The test file NCoreBackendGemmSoftmaxSpec.scala includes four test cases:

Test A: Uniform Scores

accVal=10, scaleInt=1 → scaled=10 → sq16=10
x - max(10) = 0 → vlut exp(0)=1.0 → UQ0.8=255 stored as -1
vsum(8×(-1)) = -8; clamp→1
vlut recip(1) → 127 (sentinel for 1/sum)
vfmul(-1.0f, 127.0f) = -127.0f
vsra(-127, 7) = -1 (arithmetic: rounds toward -∞)
vcvt_s32_s8(-1) = -1
Result: all K lanes = -1

Verification: All lanes equal (uniform input produces uniform softmax output).

Test B: 2× Scale

accVal=20, scaleInt=2 → scaled=40.0f
Same vlut-exp/sum/vlut-recip/relu path → all K lanes = -1

Test C: Negative Accumulator

accVal=-20, scaleInt=1 → scaled=-20.0f
Exercises negative SQ1.6 vlut-exp path
Result: consistent with Scala reference

Test D: Scale=3

accVal=5, scaleInt=3 → scaled=15.0f
Different FP32 intermediate values
Full value check against reference

Running the Test

# Build the dev image (if not already done)
make image

# Run the GEMM+Softmax test
tool/test-specific-spec.sh backend.NCoreBackendGemmSoftmaxSpec

# Or run all backend tests
tool/test-all.sh

Expected output:

[info] NCoreBackendGemmSoftmax
[info] - should produce equal outputs for uniform input scores
[info] NCoreBackendGemmSoftmax
[info] - should handle 2x scale with full value check
[info] NCoreBackendGemmSoftmax
[info] - should handle negative accumulator scores
[info] NCoreBackendGemmSoftmax
[info] - should pass full value check with scale=3
[info] Tests: succeeded 4, failed 0


Key Takeaways

  1. Reduction ops (vsum, vrmax) are essential for transformer activations. The regCls=VX encoding selects the input hardware path, not the output class.

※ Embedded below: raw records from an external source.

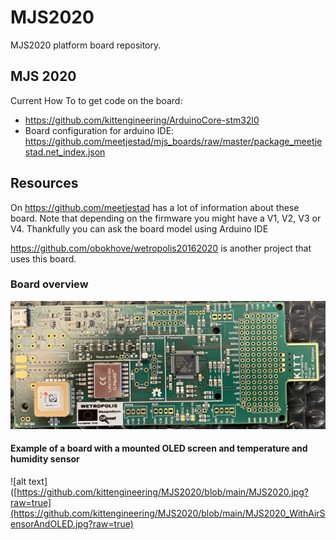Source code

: # MJS2020
MJS2020 platform board repository.

## MJS 2020 ##

Current How To to get code on the board:
* https://github.com/kittengineering/ArduinoCore-stm32l0
* Board configuration for arduino IDE: https://github.com/meetjestad/mjs_boards/raw/master/package_meetjestad.net_index.json

## Resources ##

On https://github.com/meetjestad has a lot of information about these board. Note that depending on the firmware you might have a V1, V2, V3 or V4. Thankfully you can ask the board model using Arduino IDE

https://github.com/obokhove/wetropolis20162020 is another project that uses this board.

### Board overview ###
![alt text](https://github.com/kittengineering/MJS2020/blob/main/MJS2020.jpg?raw=true)

#### Example of a board with a mounted OLED screen and temperature and humidity sensor ###

![alt text]([https://github.com/kittengineering/MJS2020/blob/main/MJS2020.jpg?raw=true](https://github.com/kittengineering/MJS2020/blob/main/MJS2020_WithAirSensorAndOLED.jpg?raw=true)



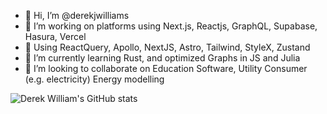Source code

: - 👋 Hi, I’m @derekjwilliams
- 👀 I’m working on platforms using Next.js, Reactjs, GraphQL, Supabase, Hasura, Vercel
- 👀 Using ReactQuery, Apollo, NextJS, Astro, Tailwind, StyleX, Zustand
- 🌱 I’m currently learning Rust, and optimized Graphs in JS and Julia
- 💞️ I’m looking to collaborate on Education Software, Utility Consumer (e.g. electricity) Energy modelling

![Derek William's GitHub stats](https://github-readme-stats.vercel.app/api?username=derekjwilliams)

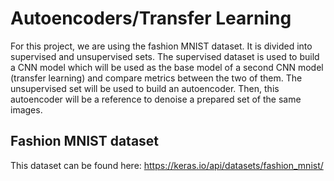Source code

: # Autoencoders/Transfer Learning
For this project, we are using the fashion MNIST dataset. It is divided into supervised and unsupervised sets. The supervised dataset is used to build a CNN model which will be used as the base model of a second CNN model (transfer learning) and compare metrics between the two of them. 
The unsupervised set will be used to build an autoencoder. Then, this autoencoder will be a reference to denoise a prepared set of the same images. 

## Fashion MNIST dataset
This dataset can be found here: https://keras.io/api/datasets/fashion_mnist/
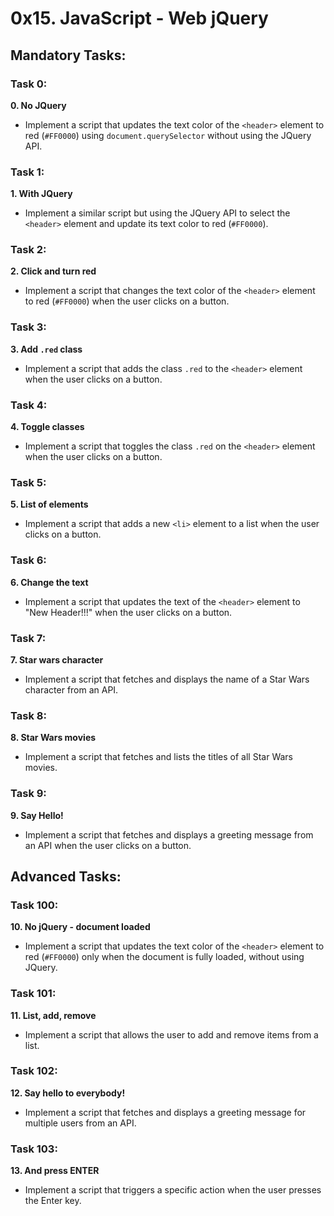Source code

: # 0x15. JavaScript - Web jQuery

## Mandatory Tasks:

### Task 0:
**0. No JQuery**
- Implement a script that updates the text color of the `<header>` element to red (`#FF0000`) using `document.querySelector` without using the JQuery API.

### Task 1:
**1. With JQuery**
- Implement a similar script but using the JQuery API to select the `<header>` element and update its text color to red (`#FF0000`).

### Task 2:
**2. Click and turn red**
- Implement a script that changes the text color of the `<header>` element to red (`#FF0000`) when the user clicks on a button.

### Task 3:
**3. Add `.red` class**
- Implement a script that adds the class `.red` to the `<header>` element when the user clicks on a button.

### Task 4:
**4. Toggle classes**
- Implement a script that toggles the class `.red` on the `<header>` element when the user clicks on a button.

### Task 5:
**5. List of elements**
- Implement a script that adds a new `<li>` element to a list when the user clicks on a button.

### Task 6:
**6. Change the text**
- Implement a script that updates the text of the `<header>` element to "New Header!!!" when the user clicks on a button.

### Task 7:
**7. Star wars character**
- Implement a script that fetches and displays the name of a Star Wars character from an API.

### Task 8:
**8. Star Wars movies**
- Implement a script that fetches and lists the titles of all Star Wars movies.

### Task 9:
**9. Say Hello!**
- Implement a script that fetches and displays a greeting message from an API when the user clicks on a button.

## Advanced Tasks:

### Task 100:
**10. No jQuery - document loaded**
- Implement a script that updates the text color of the `<header>` element to red (`#FF0000`) only when the document is fully loaded, without using JQuery.

### Task 101:
**11. List, add, remove**
- Implement a script that allows the user to add and remove items from a list.

### Task 102:
**12. Say hello to everybody!**
- Implement a script that fetches and displays a greeting message for multiple users from an API.

### Task 103:
**13. And press ENTER**
- Implement a script that triggers a specific action when the user presses the Enter key.
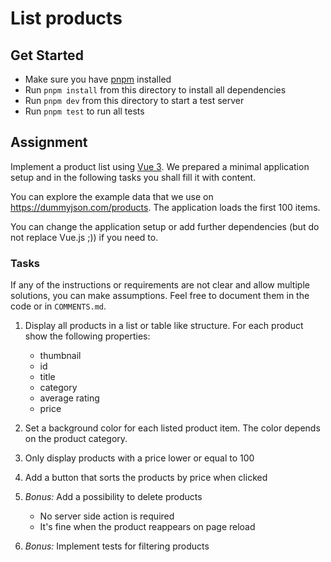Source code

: # List products

## Get Started
- Make sure you have [pnpm](https://pnpm.io/installation) installed
- Run `pnpm install` from this directory to install all dependencies
- Run `pnpm dev` from this directory to start a test server
- Run `pnpm test` to run all tests

## Assignment
Implement a product list using [Vue 3](https://vuejs.org/guide/introduction.html).
We prepared a minimal application setup and in the following tasks you shall fill it with content.

You can explore the example data that we use on https://dummyjson.com/products. The application loads the first 100 items. 

You can change the application setup or add further dependencies (but do not replace Vue.js ;)) if you need to.

### Tasks

If any of the instructions or requirements are not clear and allow multiple solutions, you can make assumptions.
Feel free to document them in the code or in `COMMENTS.md`.

1. Display all products in a list or table like structure. For each product show the following properties:
           
    - thumbnail
    - id
    - title
    - category
    - average rating
    - price
       
2. Set a background color for each listed product item. The color depends on the product category.
3. Only display products with a price lower or equal to 100
4. Add a button that sorts the products by price when clicked
5. _Bonus:_ Add a possibility to delete products
    
   - No server side action is required
   - It's fine when the product reappears on page reload 

7. _Bonus:_ Implement tests for filtering products

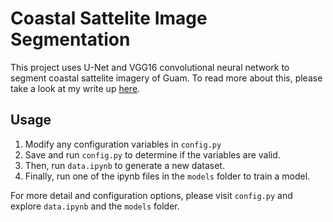 # Coastal Sattelite Image Segmentation
This project uses U-Net and VGG16 convolutional neural network to segment coastal sattelite imagery of Guam.
To read more about this, please take a look at my write up [here](https://docs.google.com/document/d/1wxYaPmZsLQOSH1wnYR3CdFyP1E9Flo3mwPSIbe7Ybf0/edit?usp=sharing).

## Usage

1. Modify any configuration variables in `config.py`
2. Save and run `config.py` to determine if the variables are valid.
3. Then, run `data.ipynb` to generate a new dataset.
4. Finally, run one of the ipynb files in the `models` folder to train a model.

For more detail and configuration options, please visit `config.py` and explore `data.ipynb` and the `models` folder.
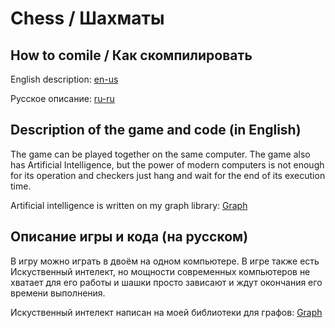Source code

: # Chess / Шахматы

## How to comile / Как скомпилировать


English description: [en-us](docs/en-us/README.md)

Русское описание: [ru-ru](docs/ru-ru/README.md)

## Description of the game and code (in English)

The game can be played together on the same computer. The game also has Artificial Intelligence, but the power of modern computers is not enough for its operation and checkers just hang and wait for the end of its execution time.

Artificial intelligence is written on my graph library: [Graph](https://github.com/DmitriySidyakin/Graph )

## Описание игры и кода (на русском)

В игру можно играть в двоём на одном компьютере. В игре также есть Искуственный интелект, но мощности современных компьютеров не хватает для его работы и шашки просто зависают и ждут окончания его времени выполнения.

Искуственный интелект написан на моей библиотеки для графов: [Graph](https://github.com/DmitriySidyakin/Graph)

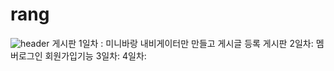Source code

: # rang
![header](https://capsule-render.vercel.app/api?type=venom)
게시판 1일차 : 미니바랑 내비게이터만 만들고 게시글 등록 
게시판 2일차: 멤버로그인 회원가입기능
3일차: 
4일차: 
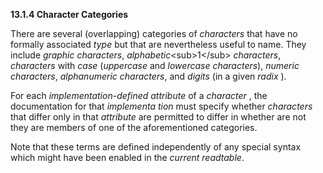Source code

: **13.1.4 Character Categories** 

There are several (overlapping) categories of *characters* that have no formally associated *type* but that are nevertheless useful to name. They include *graphic characters*, *alphabetic*\<sub\>1\</sub\> *characters*, *characters* with *case* (*uppercase* and *lowercase characters*), *numeric characters*, *alphanumeric characters*, and *digits* (in a given *radix* ). 

For each *implementation-defined attribute* of a *character* , the documentation for that *implementa tion* must specify whether *characters* that differ only in that *attribute* are permitted to differ in whether are not they are members of one of the aforementioned categories. 

Note that these terms are defined independently of any special syntax which might have been enabled in the *current readtable*. 

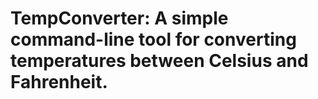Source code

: # TempConverter: A simple command-line tool for converting temperatures between Celsius and Fahrenheit.

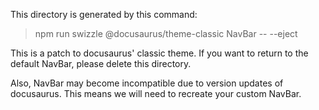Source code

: This directory is generated by this command:

> npm run swizzle @docusaurus/theme-classic NavBar -- --eject

This is a patch to docusaurus' classic theme. If you want to return to the
default NavBar, please delete this directory.

Also, NavBar may become incompatible due to version updates of docusaurus. This
means we will need to recreate your custom NavBar.
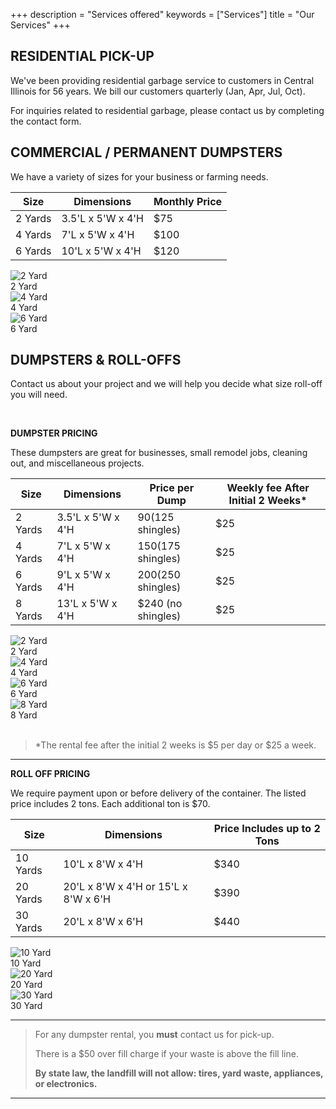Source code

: +++
description = "Services offered"
keywords = ["Services"]
title = "Our Services"
+++

## RESIDENTIAL PICK-UP

We've been providing residential garbage service to customers in Central Illinois for 56 years. We bill our customers quarterly (Jan, Apr, Jul, Oct).

For inquiries related to residential garbage, please contact us by completing the contact form.

## COMMERCIAL / PERMANENT DUMPSTERS

We have a variety of sizes for your business or farming needs.

| Size | Dimensions | Monthly Price |
| --- | --- | --- |
| 2 Yards | 3.5'L x 5'W x 4'H | $75 |
| 4 Yards | 7'L x 5'W x 4'H | $100 |
| 6 Yards | 10'L x 5'W x 4'H | $120 |

<div class="photostrip">
  <div class="photo">
    <img class="thumb" src="/img/products/2yd-1-sm.jpg" alt="2 Yard"><div class="label">2 Yard</div>
  </div>
  <div class="photo">
    <img class="thumb" src="/img/products/4yd-1-sm.jpg" alt="4 Yard"><div class="label">4 Yard</div>
  </div>
  <div class="photo">
    <img class="thumb" src="/img/products/6yd-1-sm.jpg" alt="6 Yard"><div class="label">6 Yard</div>
  </div>
</div>

## DUMPSTERS & ROLL-OFFS

Contact us about your project and we will help you decide what size roll-off you will need.

<br>

**DUMPSTER PRICING**

These dumpsters are great for businesses, small remodel jobs, cleaning out, and miscellaneous projects.

| Size | Dimensions | Price per Dump | Weekly fee After Initial 2 Weeks* |
| --- | --- | --- | --- |
| 2 Yards | 3.5'L x 5'W x 4'H | $90 ($125 shingles) | $25 |
| 4 Yards | 7'L x 5'W x 4'H | $150 ($175 shingles) | $25 |
| 6 Yards | 9'L x 5'W x 4'H | $200 ($250 shingles) | $25 |
| 8 Yards | 13'L x 5'W x 4'H | $240 (no shingles) | $25 |

<div class="photostrip">
  <div class="photo">
    <img class="thumb" src="/img/products/2yd-1-sm.jpg" alt="2 Yard"><div class="label">2 Yard</div>
  </div>
  <div class="photo">
    <img class="thumb" src="/img/products/4yd-1-sm.jpg" alt="4 Yard"><div class="label">4 Yard</div>
  </div>
  <div class="photo">
    <img class="thumb" src="/img/products/6yd-1-sm.jpg" alt="6 Yard"><div class="label">6 Yard</div>
  </div>
  <div class="photo">
    <img class="thumb" src="/img/products/8yd-1-sm.jpg" alt="8 Yard"><div class="label">8 Yard</div>
  </div>
</div>

<br>

> *The rental fee after the initial 2 weeks is $5 per day or $25 a week.

***

**ROLL OFF PRICING**

We require payment upon or before delivery of the container. The listed price includes 2 tons. Each additional ton is $70.

| Size | Dimensions | Price Includes up to 2 Tons |
| --- | --- | --- |
| 10 Yards | 10'L x 8'W x 4'H | $340 |
| 20 Yards | 20'L x 8'W x 4'H or 15'L x 8'W x 6'H | $390 |
| 30 Yards | 20'L x 8'W x 6'H | $440 |

<div class="photostrip">
  <div class="photo">
    <img class="thumb" src="/img/products/10yd-1-sm.jpg" alt="10 Yard"><div class="label">10 Yard</div>
  </div>
  <div class="photo">
    <img class="thumb" src="/img/products/20yd-1-sm.jpg" alt="20 Yard"><div class="label">20 Yard</div>
  </div>
  <div class="photo">
    <img class="thumb" src="/img/products/30yd-7-sm.jpg" alt="30 Yard"><div class="label">30 Yard</div>
  </div>
</div>

***

> For any dumpster rental, you <b>must</b> contact us for pick-up.  
>
> There is a $50 over fill charge if your waste is above the fill line.
> 
> **By state law, the landfill will not allow: tires, yard waste, appliances, or electronics.**

***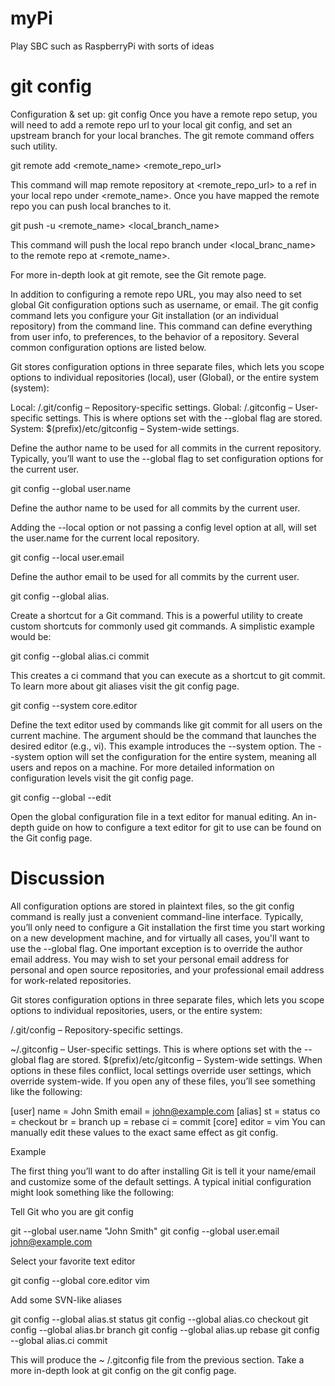 # myPi
Play SBC such as RaspberryPi with sorts of ideas


# git config

Configuration & set up: git config
Once you have a remote repo setup, you will need to add a remote repo url to your local git config, and set an upstream branch for your local branches. The git remote command offers such utility.

git remote add <remote_name> <remote_repo_url>

This command will map remote repository at <remote_repo_url> to a ref in your local repo under <remote_name>. Once you have mapped the remote repo you can push local branches to it.

git push -u <remote_name> <local_branch_name>

This command will push the local repo branch under <local_branc_name> to the remote repo at <remote_name>.

For more in-depth look at git remote, see the Git remote page.

In addition to configuring a remote repo URL, you may also need to set global Git configuration options such as username, or email. The git config command lets you configure your Git installation (or an individual repository) from the command line. This command can define everything from user info, to preferences, to the behavior of a repository. Several common configuration options are listed below.

Git stores configuration options in three separate files, which lets you scope options to individual repositories (local), user (Global), or the entire system (system):

Local: <repo>/.git/config – Repository-specific settings.
Global: /.gitconfig – User-specific settings. This is where options set with the --global flag are stored.
System: $(prefix)/etc/gitconfig – System-wide settings.

Define the author name to be used for all commits in the current repository. Typically, you’ll want to use the --global flag to set configuration options for the current user.

git config --global user.name <name>

Define the author name to be used for all commits by the current user.

Adding the --local option or not passing a config level option at all, will set the user.name for the current local repository.

git config --local user.email <email>

Define the author email to be used for all commits by the current user.

git config --global alias.<alias-name> <git-command>

Create a shortcut for a Git command. This is a powerful utility to create custom shortcuts for commonly used git commands. A simplistic example would be:

git config --global alias.ci commit

This creates a ci command that you can execute as a shortcut to git commit. To learn more about git aliases visit the git config page.

git config --system core.editor <editor>

Define the text editor used by commands like git commit for all users on the current machine. The <editor> argument should be the command that launches the desired editor (e.g., vi). This example introduces the --system option. The --system option will set the configuration for the entire system, meaning all users and repos on a machine. For more detailed information on configuration levels visit the git config page.

git config --global --edit

Open the global configuration file in a text editor for manual editing. An in-depth guide on how to configure a text editor for git to use can be found on the Git config page.

# Discussion

All configuration options are stored in plaintext files, so the git config command is really just a convenient command-line interface. Typically, you’ll only need to configure a Git installation the first time you start working on a new development machine, and for virtually all cases, you'll want to use the --global flag. One important exception is to override the author email address. You may wish to set your personal email address for personal and open source repositories, and your professional email address for work-related repositories.

Git stores configuration options in three separate files, which lets you scope options to individual repositories, users, or the entire system:

<repo>/.git/config – Repository-specific settings.

~/.gitconfig – User-specific settings. This is where options set with the --global flag are stored.
$(prefix)/etc/gitconfig – System-wide settings.
When options in these files conflict, local settings override user settings, which override system-wide. If you open any of these files, you’ll see something like the following:

[user] name = John Smith email = john@example.com [alias] st = status co = checkout br = branch up = rebase ci = commit [core] editor = vim
You can manually edit these values to the exact same effect as git config.

Example

The first thing you’ll want to do after installing Git is tell it your name/email and customize some of the default settings. A typical initial configuration might look something like the following:

Tell Git who you are git config

git --global user.name "John Smith" git config --global user.email john@example.com

Select your favorite text editor

git config --global core.editor vim

Add some SVN-like aliases

git config --global alias.st status
git config --global alias.co checkout
git config --global alias.br branch
git config --global alias.up rebase
git config --global alias.ci commit

This will produce the ~ /.gitconfig file from the previous section. Take a more in-depth look at git config on the git config page.
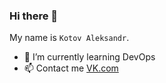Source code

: ### Hi there 👋

My name is `Kotov Aleksandr`.

- 🌱 I’m currently learning DevOps
- 📫 Contact me <a href="vk.com/superhero86" target="_blank">VK.com</a>

<!--
**superhero86rus/superhero86rus** is a ✨ _special_ ✨ repository because its `README.md` (this file) appears on your GitHub profile.

Here are some ideas to get you started:

- 🔭 I’m currently working on ...
- 🌱 I’m currently learning ...
- 👯 I’m looking to collaborate on ...
- 🤔 I’m looking for help with ...
- 💬 Ask me about ...
- 📫 How to reach me: ...
- 😄 Pronouns: ...
- ⚡ Fun fact: ...
-->
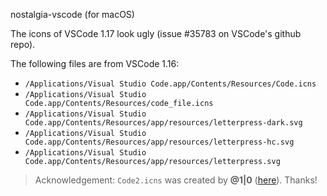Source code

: nostalgia-vscode (for macOS)

The icons of VSCode 1.17 look ugly (issue #35783 on VSCode's github repo).

The following files are from VSCode 1.16:

- `/Applications/Visual Studio Code.app/Contents/Resources/Code.icns`
- `/Applications/Visual Studio Code.app/Contents/Resources/code_file.icns`
- `/Applications/Visual Studio Code.app/Contents/Resources/app/resources/letterpress-dark.svg`
- `/Applications/Visual Studio Code.app/Contents/Resources/app/resources/letterpress-hc.svg`
- `/Applications/Visual Studio Code.app/Contents/Resources/app/resources/letterpress.svg`

> Acknowledgement: `Code2.icns` was created by **@1|0** ([here](https://github.com/1l0/logo/tree/master/vscode)). Thanks!
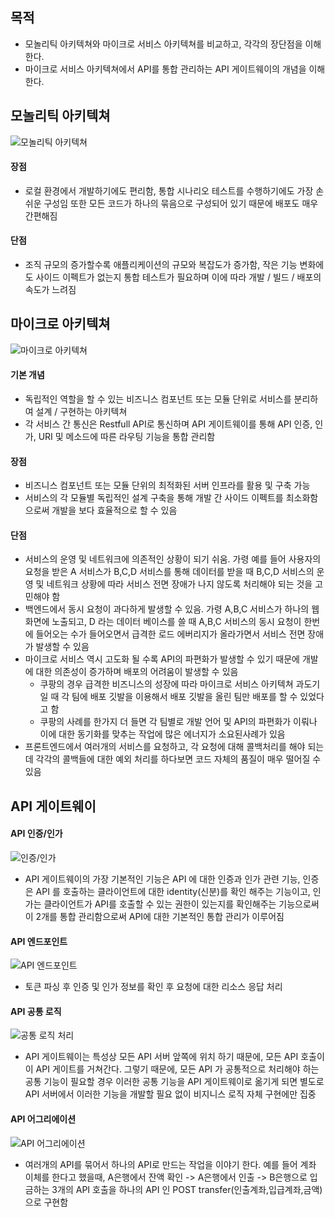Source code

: ## 목적
* 모놀리틱 아키텍쳐와 마이크로 서비스 아키텍쳐를 비교하고, 각각의 장단점을 이해한다.
* 마이크로 서비스 아키텍쳐에서 API를 통합 관리하는 API 게이트웨이의 개념을 이해한다.

## 모놀리틱 아키텍쳐
![모놀리틱 아키텍쳐](http://guruble.com/wp-content/uploads/2016/08/1.png)
#### 장점
* 로컬 환경에서 개발하기에도 편리함, 통합 시나리오 테스트를 수행하기에도 가장 손쉬운 구성임 또한 모든 코드가 하나의 묶음으로 구성되어 있기 때문에 배포도 매우 간편해짐
#### 단점
* 조직 규모의 증가할수록 애플리케이션의 규모와 복잡도가 증가함, 작은 기능 변화에도 사이드 이펙트가 없는지 통합 테스트가 필요하며 이에 따라 개발 / 빌드 / 배포의 속도가 느려짐

## 마이크로 아키텍쳐
![마이크로 아키텍쳐](http://guruble.com/wp-content/uploads/2016/08/2.png)
#### 기본 개념
* 독립적인 역할을 할 수 있는 비즈니스 컴포넌트 또는 모듈 단위로 서비스를 분리하여 설계 / 구현하는 아키텍쳐
* 각 서비스 간 통신은 Restfull API로 통신하며 API 게이트웨이를 통해 API 인증, 인가, URI 및 메소드에 따른 라우팅 기능을 통합 관리함
#### 장점
* 비즈니스 컴포넌트 또는 모듈 단위의 최적화된 서버 인프라를 활용 및 구축 가능
* 서비스의 각 모듈별 독립적인 설계 구축을 통해 개발 간 사이드 이펙트를 최소화함으로써 개발을 보다 효율적으로 할 수 있음
#### 단점
* 서비스의 운영 및 네트워크에 의존적인 상황이 되기 쉬움. 가령 예를 들어 사용자의 요청을 받은 A 서비스가 B,C,D 서비스를 통해 데이터를 받을 때 B,C,D 서비스의 운영 및 네트워크 상황에 따라 서비스 전면 장애가 나지 않도록 처리해야 되는 것을 고민해야 함
* 백엔드에서 동시 요청이 과다하게 발생할 수 있음. 가령 A,B,C 서비스가 하나의 웹 화면에 노출되고, D 라는 데이터 베이스를 쓸 때 A,B,C 서비스의 동시 요청이 한번에 들어오는 수가 들어오면서 급격한 로드 에버리지가 올라가면서 서비스 전면 장애가 발생할 수 있음
* 마이크로 서비스 역시 고도화 될 수록 API의 파편화가 발생할 수 있기 때문에 개발에 대한 의존성이 증가하며 배포의 어려움이 발생할 수 있음
  - 쿠팡의 경우 급격한 비즈니스의 성장에 따라 마이크로 서비스 아키텍쳐 과도기일 때 각 팀에 배포 깃발을 이용해서 배포 깃발을 올린 팀만 배포를 할 수 있었다고 함
  - 쿠팡의 사례를 한가지 더 들면 각 팀별로 개발 언어 및 API의 파편화가 이뤄나 이에 대한 동기화를 맞추는 작업에 많은 에너지가 소요된사례가 있음
* 프론트엔드에서 여러개의 서비스를 요청하고, 각 요청에 대해 콜백처리를 해야 되는데 각각의 콜백들에 대한 예외 처리를 하다보면 코드 자체의 품질이 매우 떨어질 수 있음

## API 게이트웨이

#### API 인증/인가
![인증/인가](https://t1.daumcdn.net/cfile/tistory/21624D3C54F323CB23) 
* API 게이트웨이의 가장 기본적인 기능은 API 에 대한 인증과 인가 관련 기능, 인증은 API 를 호출하는 클라이언트에 대한 identity(신분)를 확인 해주는 기능이고, 인가는 클라이언트가 API를 호출할 수 있는 권한이 있는지를 확인해주는 기능으로써 이 2개를 통합 관리함으로써 API에 대한 기본적인 통합 관리가 이루어짐

#### API 엔드포인트
![API 엔드포인트](https://t1.daumcdn.net/cfile/tistory/265A9C3C54F323CB2B)
* 토큰 파싱 후 인증 및 인가 정보를 확인 후 요청에 대한 리소스 응답 처리

#### API 공통 로직
![공통 로직 처리](https://t1.daumcdn.net/cfile/tistory/235AD43C54F323CC2B)
* API 게이트웨이는 특성상 모든 API 서버 앞쪽에 위치 하기 때문에, 모든 API 호출이 이 API 게이트를 거쳐간다. 그렇기 때문에, 모든 API 가 공통적으로 처리해야 하는 공통 기능이 필요할 경우 이러한 공통 기능을 API 게이트웨이로 옮기게 되면 별도로 API 서버에서 이러한 기능을 개발할 필요 없이 비지니스 로직 자체 구현에만 집중

#### API 어그리에이션
![API 어그리에이션](https://t1.daumcdn.net/cfile/tistory/216DB03C54F323CB16)
* 여러개의 API를 묶어서 하나의 API로 만드는 작업을 이야기 한다. 예를 들어 계좌 이체를 한다고 했을때, A은행에서 잔액 확인 -> A은행에서 인출 -> B은행으로 입금하는 3개의 API 호출을 하나의 API 인 POST transfer(인출계좌,입급계좌,금액)으로 구현함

  2. Numerical stability matters: Subtracting the max before exp prevents overflow and mirrors standard softmax implementations.

  3. Programmable LUT activation (vlut) gives ~2–3× gate efficiency over FP32 hardware at the cost of reduced precision (~1/64 per operation). Banks A and B are loaded at init time via vsetlut and can be reprogrammed for different activation functions.

  4. Integer FP32 multiply is exact for small operands; no fused multiply-add is needed in the quantization chain.

  5. Scalar feedback (reading VR reductions and re-injecting via extWrite) models the microcode sequencer role in a real NPU controller.